The 9th US Court of Appeals just ruled today that Americans have no 2nd amendment right to bear arms. The court, which previously ruled that citizens had no right to conceal carry, today ruled that there is no right to open carry, essentially ruling that the 2nd amendment is null and void.
BREAKING: The US Court of Appeals for the 9th Circuit just ruled that THERE IS NO RIGHT TO CARRY – either openly or concealed in public.
This ruling impacts RTC laws in AK, HI, CA, AZ, OR, WA, & MT.
This was not an NRA case but we are exploring all options to rectify this.
— NRA (@NRA) March 24, 2021
In the ruling, the court wrote:
After careful review of the history of early English and American regulation of carrying arms openly in the public square, the en banc court concluded that Hawai‘i’s restrictions on the open carrying of firearms reflect longstanding prohibitions, and therefore, the conduct they regulate is outside the historical scope of the Second Amendment.

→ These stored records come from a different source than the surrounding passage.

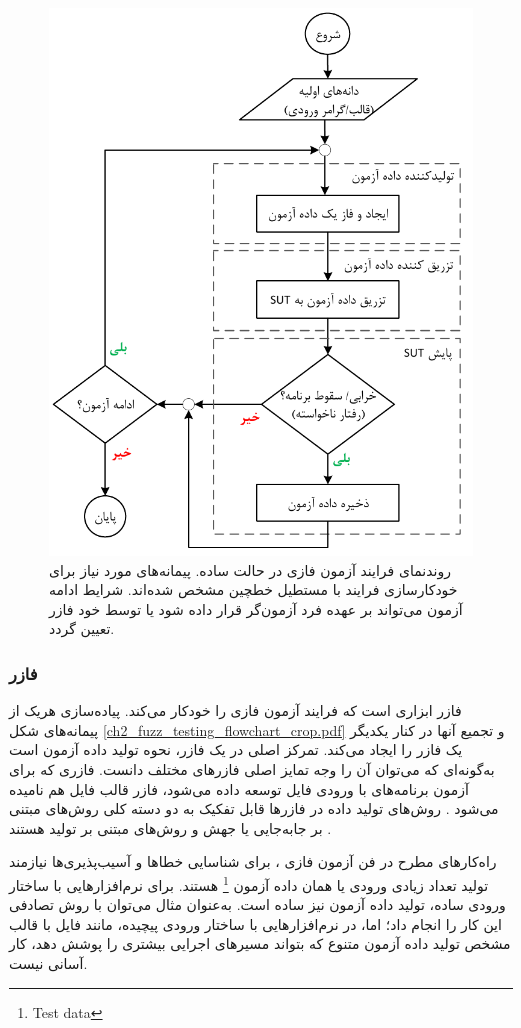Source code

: \documentclass[a4paper,12pt]{article}
\begin{document}
\begin{figure}[!h]%
\centering
\includegraphics[width=0.65\linewidth, clip=true,  trim= 0 0 0 0]{ch2_fuzz_testing_flowchart_crop.pdf}
\caption[روندنمای  فرایند آزمون فازی]{
		روندنمای فرایند آزمون فازی در حالت ساده. پیمانه‌های مورد نیاز برای خودکارسازی فرایند با مستطیل خطچین مشخص شده‌اند. شرایط ادامه آزمون می‌تواند بر عهده فرد آزمون‌گر قرار داده شود یا توسط خود فازر تعیین گردد.
}
\label{fig:fuzz_testing_flowchart}
\end{figure}

\subsubsection{فازر}\label{sec:fuzzer}
فازر ابزاری است که فرایند آزمون فازی را خودکار می‌کند. پیاده‌سازی هریک از پیمانه‌های شکل
\ref{ch2_fuzz_testing_flowchart_crop.pdf}
و تجمیع آنها در کنار یکدیگر یک فازر را ایجاد می‌کند. تمرکز اصلی در یک فازر، نحوه تولید داده آزمون است به‌گونه‌ای که می‌توان آن را وجه تمایز اصلی فازرهای مختلف دانست. فازری که برای آزمون برنامه‌های با ورودی فایل توسعه داده می‌شود، فازر قالب فایل هم نامیده می‌شود \cite{Sutton:2007:FBF:1324770}. روش‌های تولید داده در فازرها قابل تفکیک به دو دسته کلی روش‌های مبتنی بر جابه‌جایی یا جهش و روش‌های مبتنی بر تولید هستند \cite{Chen2018}.

راه‌کارهای مطرح در فن آزمون فازی 
\cite{Miller:1990:ESR:96267.96279,Miller1995,Forrester:2000:ESR:1267102.1267108,Miller:2006:ESR:1145735.1145743}،
برای شناسایی خطاها و آسیب‌پذیری‌ها نیازمند تولید تعداد زیادی ورودی یا همان داده آزمون%
\footnote{Test data}
هستند. برای نرم‌افزارهایی با ساختار ورودی ساده، تولید داده آزمون نیز ساده است. به‌عنوان مثال می‌توان با روش تصادفی این کار را انجام داد؛ اما، در نرم‌افزارهایی با ساختار ورودی پیچیده، مانند فایل با قالب مشخص تولید داده آزمون متنوع که بتواند مسیرهای اجرایی بیشتری را پوشش دهد، کار آسانی نیست. 
\end{document}

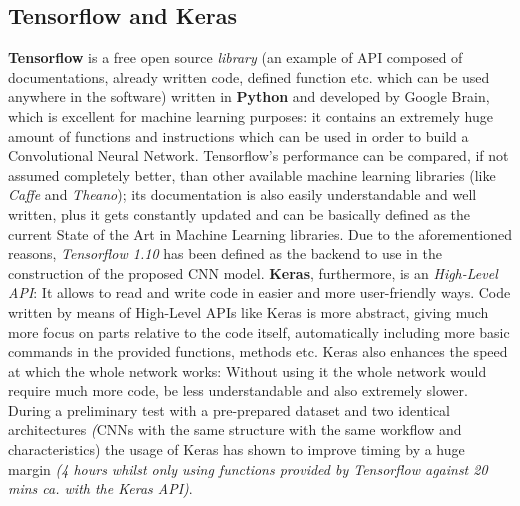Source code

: \documentclass[../main.tex]{subfiles}
\begin{document}
\subsection{Tensorflow and Keras}
\textbf{Tensorflow} is a free open source \textit{library} (an example of API composed of documentations, already written code, defined function etc. which can be used anywhere in the software) written in \textbf{Python} and developed by Google Brain, which is excellent for machine learning purposes\cite{Tensorflow2017}: it contains an extremely huge amount of functions and instructions which can be used in order to build a Convolutional Neural Network. Tensorflow's performance can be compared, if not assumed completely better, than other available machine learning libraries (like \textit{Caffe} and \textit{Theano}); its documentation is also easily understandable and well written, plus it gets constantly updated and can be basically defined as the current State of the Art in Machine Learning libraries. Due to the aforementioned reasons, \textit{Tensorflow 1.10} has been defined as the backend to use in the construction of the proposed CNN model. \textbf{Keras}, furthermore, is an \textit{High-Level API}: It allows to read and write code in easier and more user-friendly ways. Code written by means of High-Level APIs like Keras is more abstract, giving much more focus on parts relative to the code itself, automatically including more basic commands in the provided functions, methods etc. Keras also enhances the speed at which the whole network works: Without using it the whole network would require much more code, be less understandable and also extremely slower. During a preliminary test with a pre-prepared dataset and two identical architectures \textit(CNNs with the same structure with the same workflow and characteristics) the usage of Keras has shown to improve timing by a huge margin \textit{(4 hours whilst only using functions provided by Tensorflow against 20 mins ca. with the Keras API)}. 
\end{document}
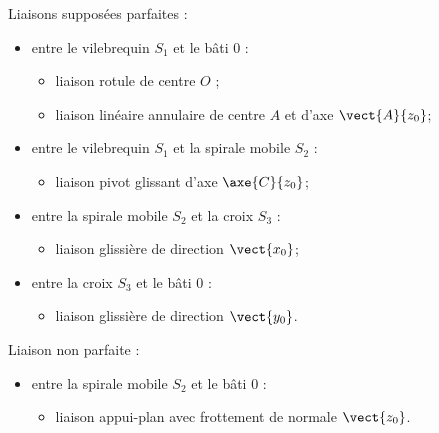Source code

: \begin{multicols}{2}
\begin{multicols}{2}
Liaisons supposées parfaites :
\begin{itemize} 
\item entre le vilebrequin $S_1$ et le bâti 0 :
\begin{itemize}
\item liaison rotule de centre $O$ ;
\item liaison linéaire annulaire de centre $A$ et d’axe $\vect{A}{z_0}$;
\end{itemize}
\item entre le vilebrequin $S_1$ et la spirale mobile $S_2$  :
\begin{itemize}
\item liaison pivot glissant d’axe $\axe{C}{z_0}$;
\end{itemize}
\item entre la spirale mobile $S_2$  et la croix $S_3$  :
\begin{itemize}
\item liaison glissière de direction $\vect{x_0}$;
\end{itemize}
\item entre la croix $S_3$ et le bâti 0 :
\begin{itemize}
\item liaison glissière de direction $\vect{y_0}$.
\end{itemize}
\end{itemize}

Liaison non parfaite :
\begin{itemize}
\item entre la spirale mobile  $S_2$ et le bâti 0 :
\begin{itemize}
\item liaison appui-plan avec frottement de normale $\vect{z_0}$.
\end{itemize}
\end{itemize}






\end{multicols}
\end{multicols}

“The en banc court held that the Second Amendment does not guarantee an unfettered, general right to openly carry arms in public for individual self-defense. Accordingly, Hawai‘i’s firearms-carry scheme is lawful.”

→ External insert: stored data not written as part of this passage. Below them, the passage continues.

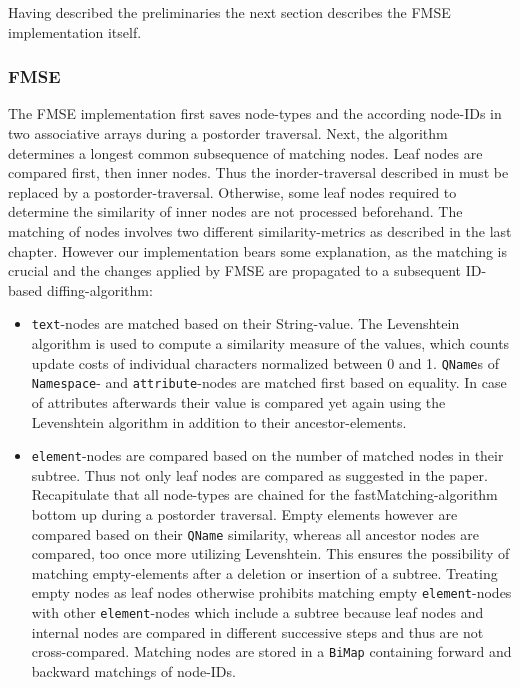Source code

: Having described the preliminaries the next section describes the FMSE implementation itself.

\subsubsection{FMSE} The FMSE implementation first saves node-types and the according node-IDs in two associative arrays during a postorder traversal. Next, the algorithm determines a longest common subsequence of matching nodes. Leaf nodes are compared first, then inner nodes. Thus the inorder-traversal described in \cite{chawathe1996change} must be replaced by a postorder-traversal. Otherwise, some leaf nodes required to determine the similarity of inner nodes are not processed beforehand. The matching of nodes involves two different similarity-metrics as described in the last chapter. However our implementation bears some explanation, as the matching is crucial and the changes applied by FMSE are propagated to a subsequent ID-based diffing-algorithm:

\begin{itemize}
\item \texttt{text}-nodes are matched based on their String-value. The Levenshtein algo\-rithm is used to compute a similarity measure of the values, which counts update costs of individual characters normalized between 0 and 1. \texttt{QName}s of \texttt{Namespace}- and \texttt{attribute}-nodes are matched first based on equality. In case of attributes afterwards their value is compared yet again using the Levenshtein algorithm in addition to their ancestor-elements.

\item \texttt{element}-nodes are compared based on the number of matched nodes in their subtree. Thus not only leaf nodes are compared as suggested in the paper. Recapitulate that all node-types are chained for the fast\-Matching-algorithm bottom up during a postorder traversal. Empty elements however are compared based on their \texttt{QName} similarity, whereas all ancestor nodes are compared, too once more utilizing Levenshtein. This ensures the possibility of matching empty-elements after a deletion or insertion of a subtree. Treating empty nodes as leaf nodes otherwise prohibits matching empty \texttt{element}-nodes with other \texttt{element}-nodes which include a subtree because leaf nodes and internal nodes are compared in different successive steps and thus are not cross-compared. Matching nodes are stored in a \texttt{BiMap} containing forward and backward matchings of node-IDs.
\end{itemize}

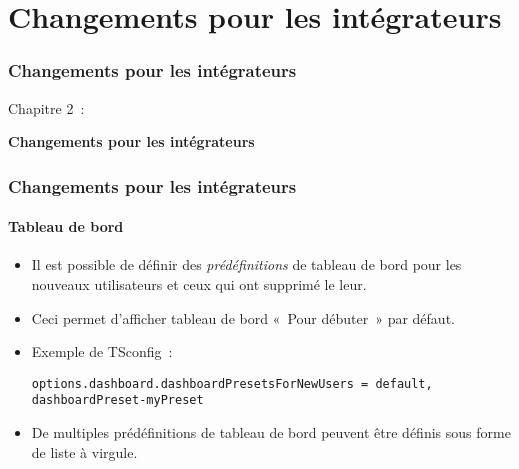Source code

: %

\section{Changements pour les intégrateurs}
\begin{frame}[fragile]
	\frametitle{Changements pour les intégrateurs}

	\begin{center}\huge{Chapitre 2~:}\end{center}
	\begin{center}\huge{\color{typo3darkgrey}\textbf{Changements pour les intégrateurs}}\end{center}

\end{frame}


\begin{frame}[fragile]
	\frametitle{Changements pour les intégrateurs}
	\framesubtitle{Tableau de bord}

	\lstset{basicstyle=\tiny\ttfamily}

	\begin{itemize}
		\item Il est possible de définir des \textit{prédéfinitions} de tableau de bord
			pour les nouveaux utilisateurs et ceux qui ont supprimé le leur.
		\item Ceci permet d'afficher tableau de bord «~Pour débuter~» par défaut.
		\item Exemple de TSconfig~:

\vspace{-0.4cm}
\begin{lstlisting}
options.dashboard.dashboardPresetsForNewUsers = default, dashboardPreset-myPreset
\end{lstlisting}

		\item De multiples prédéfinitions de tableau de bord peuvent être définis sous
			forme de liste à virgule.

	\end{itemize}

\end{frame}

Dissenting, Judge O’Scannlain, joined by Judges Callahan, Ikuta, and R. Nelson, would hold that both HRS § 134-9 and the 1997 County regulation destroy the core right to carry a gun for self-defense outside the home and are unconstitutional under any level of scrutiny. Judge O’Scannlain stated that the majority holds that while the Second Amendment may guarantee the right to keep a firearm for self-defense within one’s home, it provides no right whatsoever to bear—i.e., to carry—that same firearm for self-defense in any other place. In his view, the majority’s decision undermines not only the Constitution’s text, but also half a millennium of Anglo-American legal history, the Supreme Court’s decisions in District of Columbia v. Heller, 554 U.S. 570 (2008), and McDonald v. City of Chicago, 561 U.S. 742 (2010), and the foundational principles of American popular sovereignty itself.
Dissenting, Judge R. Nelson, joined by Judges Callahan and Ikuta, concurred with Judge O’Scannlain’s dissent concluding that Hawaii Revised Statute 134-9 violates the Second Amendment. Judge R. Nelson wrote that the majority erred not only in holding the statute facially constitutional, but also in rejecting Young’s as-applied challenge. He also wrote separately to highlight the brazenly unconstitutional County of Hawaii Regulations applying HRS § 134-9, stating that there should be no dispute that any law or regulation that restricts gun ownership only to security guards violates the Second Amendment.
While the ruling is sure to head to the Supreme Court, it is a troubling ruling in light of this current administration attack on the second amendment.
Biden calls for a ban on ‘assault weapons’ and ‘high-capacity magazines’
Yesterday, President Biden, while trying to use the Boulder mass-shooting as propaganda in his war on guns, announced that he is calling for a complete ban on so-called “assault weapons” and “high-capacity magazines”.